======== Material for this exercise
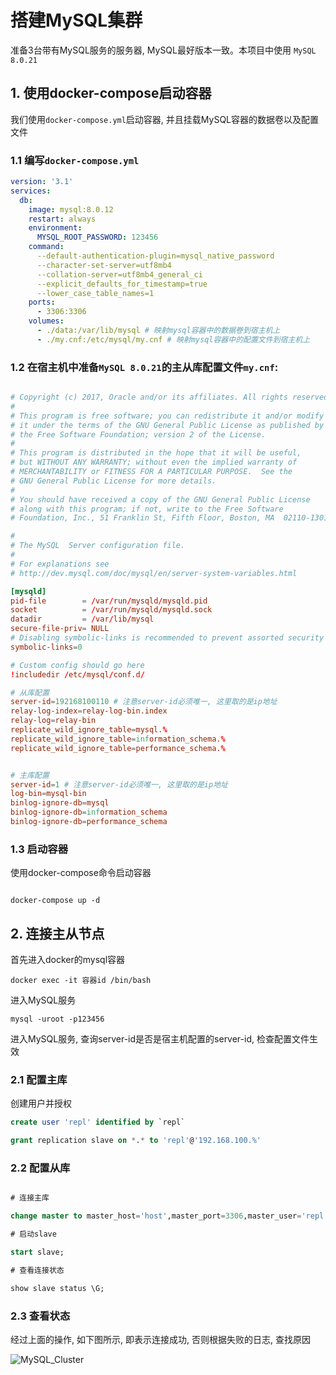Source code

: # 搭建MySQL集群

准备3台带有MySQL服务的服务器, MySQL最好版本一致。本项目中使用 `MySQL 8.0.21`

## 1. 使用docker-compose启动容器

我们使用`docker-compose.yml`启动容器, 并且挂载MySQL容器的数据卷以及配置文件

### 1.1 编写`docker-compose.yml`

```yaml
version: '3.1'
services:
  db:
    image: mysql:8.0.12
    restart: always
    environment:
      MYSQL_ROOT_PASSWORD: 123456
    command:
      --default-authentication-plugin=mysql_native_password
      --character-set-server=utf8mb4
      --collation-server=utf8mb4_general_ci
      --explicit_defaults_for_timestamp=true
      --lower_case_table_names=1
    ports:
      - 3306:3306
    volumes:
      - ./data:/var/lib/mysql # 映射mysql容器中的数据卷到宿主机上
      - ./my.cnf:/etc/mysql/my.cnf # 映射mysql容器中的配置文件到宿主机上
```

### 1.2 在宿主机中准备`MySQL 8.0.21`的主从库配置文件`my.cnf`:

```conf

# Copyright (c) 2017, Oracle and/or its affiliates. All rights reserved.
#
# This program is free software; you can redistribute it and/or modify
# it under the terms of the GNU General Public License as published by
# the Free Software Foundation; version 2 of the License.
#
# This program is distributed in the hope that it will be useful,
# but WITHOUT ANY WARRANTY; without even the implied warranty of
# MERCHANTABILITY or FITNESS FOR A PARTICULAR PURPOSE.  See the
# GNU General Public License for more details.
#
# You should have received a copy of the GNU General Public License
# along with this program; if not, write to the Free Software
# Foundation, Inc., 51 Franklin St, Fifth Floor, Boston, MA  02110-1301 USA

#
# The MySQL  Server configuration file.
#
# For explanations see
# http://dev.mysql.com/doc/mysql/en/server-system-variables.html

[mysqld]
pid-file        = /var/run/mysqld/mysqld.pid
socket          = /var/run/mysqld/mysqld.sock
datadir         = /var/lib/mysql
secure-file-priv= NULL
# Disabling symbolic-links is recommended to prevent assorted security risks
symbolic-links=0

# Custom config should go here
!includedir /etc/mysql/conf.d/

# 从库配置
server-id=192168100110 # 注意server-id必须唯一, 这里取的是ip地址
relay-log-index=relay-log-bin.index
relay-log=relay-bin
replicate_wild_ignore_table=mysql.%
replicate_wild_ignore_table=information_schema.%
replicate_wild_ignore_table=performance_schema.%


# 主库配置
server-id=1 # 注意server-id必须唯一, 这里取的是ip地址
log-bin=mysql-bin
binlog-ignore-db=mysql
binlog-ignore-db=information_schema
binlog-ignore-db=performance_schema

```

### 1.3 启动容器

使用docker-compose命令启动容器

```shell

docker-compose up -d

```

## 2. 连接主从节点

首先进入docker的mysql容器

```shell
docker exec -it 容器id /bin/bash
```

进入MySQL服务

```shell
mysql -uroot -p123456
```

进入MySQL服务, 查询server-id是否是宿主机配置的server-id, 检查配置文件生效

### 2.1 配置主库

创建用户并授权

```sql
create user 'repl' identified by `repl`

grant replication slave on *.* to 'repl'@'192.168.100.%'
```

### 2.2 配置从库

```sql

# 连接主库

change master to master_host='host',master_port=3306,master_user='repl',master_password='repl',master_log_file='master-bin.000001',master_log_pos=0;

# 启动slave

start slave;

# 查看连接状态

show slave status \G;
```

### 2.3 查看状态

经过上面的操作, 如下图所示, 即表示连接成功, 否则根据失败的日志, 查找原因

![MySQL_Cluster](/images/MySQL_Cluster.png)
================
======== Material for this exercise
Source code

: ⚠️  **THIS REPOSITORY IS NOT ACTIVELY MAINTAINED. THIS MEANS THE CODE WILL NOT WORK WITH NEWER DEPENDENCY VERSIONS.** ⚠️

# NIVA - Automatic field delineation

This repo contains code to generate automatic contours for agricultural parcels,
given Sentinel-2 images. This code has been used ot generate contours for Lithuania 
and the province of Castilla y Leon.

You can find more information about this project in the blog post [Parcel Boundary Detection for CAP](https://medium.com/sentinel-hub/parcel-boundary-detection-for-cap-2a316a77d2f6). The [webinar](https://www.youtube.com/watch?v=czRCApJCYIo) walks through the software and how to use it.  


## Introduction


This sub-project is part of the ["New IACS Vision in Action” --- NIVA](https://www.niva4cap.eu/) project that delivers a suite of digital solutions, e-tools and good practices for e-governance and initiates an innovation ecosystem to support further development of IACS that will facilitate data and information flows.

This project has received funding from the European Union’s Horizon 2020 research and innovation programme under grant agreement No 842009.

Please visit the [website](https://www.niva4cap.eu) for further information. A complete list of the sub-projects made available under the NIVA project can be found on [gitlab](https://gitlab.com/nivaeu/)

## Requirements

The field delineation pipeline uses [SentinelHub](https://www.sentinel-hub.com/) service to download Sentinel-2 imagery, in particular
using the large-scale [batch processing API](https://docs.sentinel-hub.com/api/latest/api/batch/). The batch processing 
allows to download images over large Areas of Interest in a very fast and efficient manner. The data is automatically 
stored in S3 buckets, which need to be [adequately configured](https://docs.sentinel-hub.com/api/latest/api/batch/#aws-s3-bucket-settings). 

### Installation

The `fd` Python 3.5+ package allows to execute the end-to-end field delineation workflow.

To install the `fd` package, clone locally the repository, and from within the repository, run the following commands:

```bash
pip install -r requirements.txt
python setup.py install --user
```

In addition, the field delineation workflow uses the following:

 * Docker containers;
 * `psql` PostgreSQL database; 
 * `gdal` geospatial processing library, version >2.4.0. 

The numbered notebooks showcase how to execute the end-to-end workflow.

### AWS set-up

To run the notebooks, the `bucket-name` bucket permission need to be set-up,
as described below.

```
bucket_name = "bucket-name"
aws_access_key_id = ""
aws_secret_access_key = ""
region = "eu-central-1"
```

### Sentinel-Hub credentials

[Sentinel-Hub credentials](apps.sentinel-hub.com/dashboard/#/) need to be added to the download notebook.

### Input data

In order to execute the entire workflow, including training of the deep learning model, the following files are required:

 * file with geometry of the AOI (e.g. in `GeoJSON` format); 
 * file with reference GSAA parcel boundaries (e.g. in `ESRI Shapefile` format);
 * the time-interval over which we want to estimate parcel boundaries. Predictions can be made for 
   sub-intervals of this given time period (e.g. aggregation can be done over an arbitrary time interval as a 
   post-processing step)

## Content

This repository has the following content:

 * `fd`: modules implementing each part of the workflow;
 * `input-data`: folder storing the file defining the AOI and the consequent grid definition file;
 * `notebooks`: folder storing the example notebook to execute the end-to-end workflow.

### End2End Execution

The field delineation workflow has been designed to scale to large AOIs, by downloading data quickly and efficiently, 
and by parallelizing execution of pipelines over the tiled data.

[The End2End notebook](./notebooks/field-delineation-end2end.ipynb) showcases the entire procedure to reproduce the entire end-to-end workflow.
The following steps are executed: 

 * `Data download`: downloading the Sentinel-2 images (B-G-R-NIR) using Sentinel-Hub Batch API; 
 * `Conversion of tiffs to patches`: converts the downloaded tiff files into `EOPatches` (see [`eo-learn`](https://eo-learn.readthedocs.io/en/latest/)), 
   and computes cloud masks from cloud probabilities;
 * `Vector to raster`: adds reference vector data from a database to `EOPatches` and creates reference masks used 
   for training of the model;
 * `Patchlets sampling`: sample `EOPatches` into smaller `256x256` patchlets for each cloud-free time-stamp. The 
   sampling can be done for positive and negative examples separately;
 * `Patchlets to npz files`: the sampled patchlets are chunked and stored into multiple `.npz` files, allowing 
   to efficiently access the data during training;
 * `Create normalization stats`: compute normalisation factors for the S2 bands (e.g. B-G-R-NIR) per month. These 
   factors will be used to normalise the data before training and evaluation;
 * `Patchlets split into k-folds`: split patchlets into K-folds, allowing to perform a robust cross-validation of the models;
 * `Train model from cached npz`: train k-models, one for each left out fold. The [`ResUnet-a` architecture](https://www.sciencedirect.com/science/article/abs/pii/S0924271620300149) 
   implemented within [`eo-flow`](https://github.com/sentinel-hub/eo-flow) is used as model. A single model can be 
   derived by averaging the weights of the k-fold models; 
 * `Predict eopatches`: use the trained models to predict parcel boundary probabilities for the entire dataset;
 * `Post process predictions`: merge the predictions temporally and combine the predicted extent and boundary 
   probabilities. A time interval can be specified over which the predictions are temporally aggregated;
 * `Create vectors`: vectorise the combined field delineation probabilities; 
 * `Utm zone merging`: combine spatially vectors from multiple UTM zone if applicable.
================
======== Material for this exercise
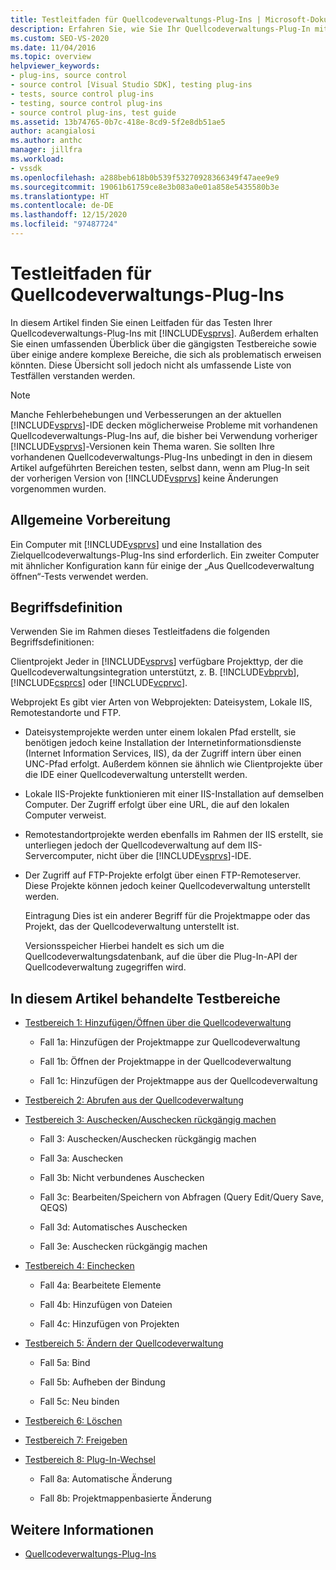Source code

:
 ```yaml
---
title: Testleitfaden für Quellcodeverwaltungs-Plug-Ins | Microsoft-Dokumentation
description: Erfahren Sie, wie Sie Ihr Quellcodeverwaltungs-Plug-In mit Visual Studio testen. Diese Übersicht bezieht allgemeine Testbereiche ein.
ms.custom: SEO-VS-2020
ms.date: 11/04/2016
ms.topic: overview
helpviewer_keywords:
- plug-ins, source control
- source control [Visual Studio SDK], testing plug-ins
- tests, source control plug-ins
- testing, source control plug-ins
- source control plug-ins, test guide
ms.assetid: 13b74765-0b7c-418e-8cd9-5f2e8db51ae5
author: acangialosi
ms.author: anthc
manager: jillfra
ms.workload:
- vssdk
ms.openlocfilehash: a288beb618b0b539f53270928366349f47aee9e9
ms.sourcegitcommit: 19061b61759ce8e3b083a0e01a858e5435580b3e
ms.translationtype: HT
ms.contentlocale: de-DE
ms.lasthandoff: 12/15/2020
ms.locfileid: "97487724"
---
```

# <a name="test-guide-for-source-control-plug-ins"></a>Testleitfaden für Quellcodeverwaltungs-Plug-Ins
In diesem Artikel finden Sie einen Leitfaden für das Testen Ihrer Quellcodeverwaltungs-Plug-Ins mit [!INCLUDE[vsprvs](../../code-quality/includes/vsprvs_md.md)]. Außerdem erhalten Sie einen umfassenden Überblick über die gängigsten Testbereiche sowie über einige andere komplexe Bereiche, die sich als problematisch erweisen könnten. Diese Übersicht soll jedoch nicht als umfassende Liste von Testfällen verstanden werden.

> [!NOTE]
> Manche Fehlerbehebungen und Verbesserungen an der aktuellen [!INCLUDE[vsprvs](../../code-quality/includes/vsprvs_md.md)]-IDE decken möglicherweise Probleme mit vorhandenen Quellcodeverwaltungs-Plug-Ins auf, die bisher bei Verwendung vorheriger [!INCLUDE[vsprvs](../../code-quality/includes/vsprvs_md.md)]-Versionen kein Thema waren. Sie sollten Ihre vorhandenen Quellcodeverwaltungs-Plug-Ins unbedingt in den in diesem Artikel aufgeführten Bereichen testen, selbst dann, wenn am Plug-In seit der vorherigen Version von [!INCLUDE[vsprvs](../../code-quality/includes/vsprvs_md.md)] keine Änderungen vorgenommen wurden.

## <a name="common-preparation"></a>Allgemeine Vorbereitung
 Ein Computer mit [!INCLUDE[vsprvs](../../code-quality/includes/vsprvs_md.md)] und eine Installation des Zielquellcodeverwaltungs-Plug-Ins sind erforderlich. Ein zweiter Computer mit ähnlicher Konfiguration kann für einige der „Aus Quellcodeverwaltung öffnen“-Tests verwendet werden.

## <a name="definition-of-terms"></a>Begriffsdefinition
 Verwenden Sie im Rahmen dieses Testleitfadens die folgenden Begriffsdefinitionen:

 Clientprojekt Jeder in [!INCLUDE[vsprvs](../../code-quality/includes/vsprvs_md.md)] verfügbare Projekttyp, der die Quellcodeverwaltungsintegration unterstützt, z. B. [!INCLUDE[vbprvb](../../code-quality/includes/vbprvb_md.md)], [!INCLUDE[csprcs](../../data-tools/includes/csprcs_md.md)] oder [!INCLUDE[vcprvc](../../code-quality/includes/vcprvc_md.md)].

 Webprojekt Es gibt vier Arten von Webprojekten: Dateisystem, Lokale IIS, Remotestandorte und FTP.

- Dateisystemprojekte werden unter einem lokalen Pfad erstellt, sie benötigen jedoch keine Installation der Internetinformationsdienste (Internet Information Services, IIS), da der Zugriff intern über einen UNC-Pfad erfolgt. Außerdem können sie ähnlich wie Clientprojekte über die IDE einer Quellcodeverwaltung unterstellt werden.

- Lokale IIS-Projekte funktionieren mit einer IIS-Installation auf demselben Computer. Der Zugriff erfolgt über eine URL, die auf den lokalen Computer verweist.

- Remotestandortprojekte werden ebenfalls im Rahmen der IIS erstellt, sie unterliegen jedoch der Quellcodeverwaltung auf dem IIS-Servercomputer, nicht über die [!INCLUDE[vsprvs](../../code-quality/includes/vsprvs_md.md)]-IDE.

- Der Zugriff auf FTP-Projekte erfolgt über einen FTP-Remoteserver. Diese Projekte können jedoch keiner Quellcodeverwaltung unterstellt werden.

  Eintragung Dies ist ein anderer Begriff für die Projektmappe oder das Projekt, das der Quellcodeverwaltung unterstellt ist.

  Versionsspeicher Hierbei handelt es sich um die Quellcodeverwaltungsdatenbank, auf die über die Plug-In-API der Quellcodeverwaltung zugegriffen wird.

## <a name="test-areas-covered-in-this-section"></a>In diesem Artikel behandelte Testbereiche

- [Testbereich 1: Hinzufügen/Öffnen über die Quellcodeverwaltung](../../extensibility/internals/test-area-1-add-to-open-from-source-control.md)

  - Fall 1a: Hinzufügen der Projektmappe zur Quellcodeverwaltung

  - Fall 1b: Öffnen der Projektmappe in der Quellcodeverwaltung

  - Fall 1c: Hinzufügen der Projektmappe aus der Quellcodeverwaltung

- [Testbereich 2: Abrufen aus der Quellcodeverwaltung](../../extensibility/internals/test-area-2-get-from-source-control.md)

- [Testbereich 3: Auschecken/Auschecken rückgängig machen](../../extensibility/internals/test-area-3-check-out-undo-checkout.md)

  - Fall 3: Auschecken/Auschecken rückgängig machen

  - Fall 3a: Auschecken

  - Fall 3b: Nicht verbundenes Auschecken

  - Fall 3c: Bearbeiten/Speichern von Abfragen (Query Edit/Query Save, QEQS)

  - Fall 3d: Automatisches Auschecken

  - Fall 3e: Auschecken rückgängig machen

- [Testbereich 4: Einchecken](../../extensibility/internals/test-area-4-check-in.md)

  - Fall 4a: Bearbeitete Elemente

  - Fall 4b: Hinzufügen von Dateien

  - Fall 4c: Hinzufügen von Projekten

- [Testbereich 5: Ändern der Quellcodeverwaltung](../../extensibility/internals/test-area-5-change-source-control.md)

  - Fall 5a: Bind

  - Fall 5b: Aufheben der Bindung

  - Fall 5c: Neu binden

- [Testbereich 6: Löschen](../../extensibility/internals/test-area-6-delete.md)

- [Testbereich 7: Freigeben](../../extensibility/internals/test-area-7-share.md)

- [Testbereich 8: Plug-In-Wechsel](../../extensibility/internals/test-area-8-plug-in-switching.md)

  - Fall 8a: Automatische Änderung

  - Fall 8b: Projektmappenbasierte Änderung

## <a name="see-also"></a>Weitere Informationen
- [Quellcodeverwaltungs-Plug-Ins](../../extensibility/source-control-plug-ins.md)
================
▶ Exercise
Look above for the line holding "To run the notebooks, the" and the line holding "notebook to execute the end-to-end workflow.". Retype both, and every line between them, word for word and nothing else.

▶ Solution
To run the notebooks, the `bucket-name` bucket permission need to be set-up,
as described below.

```
bucket_name = "bucket-name"
aws_access_key_id = ""
aws_secret_access_key = ""
region = "eu-central-1"
```

### Sentinel-Hub credentials

[Sentinel-Hub credentials](apps.sentinel-hub.com/dashboard/#/) need to be added to the download notebook.

### Input data

In order to execute the entire workflow, including training of the deep learning model, the following files are required:

 * file with geometry of the AOI (e.g. in `GeoJSON` format); 
 * file with reference GSAA parcel boundaries (e.g. in `ESRI Shapefile` format);
 * the time-interval over which we want to estimate parcel boundaries. Predictions can be made for 
   sub-intervals of this given time period (e.g. aggregation can be done over an arbitrary time interval as a 
   post-processing step)

## Content

This repository has the following content:

 * `fd`: modules implementing each part of the workflow;
 * `input-data`: folder storing the file defining the AOI and the consequent grid definition file;
 * `notebooks`: folder storing the example notebook to execute the end-to-end workflow.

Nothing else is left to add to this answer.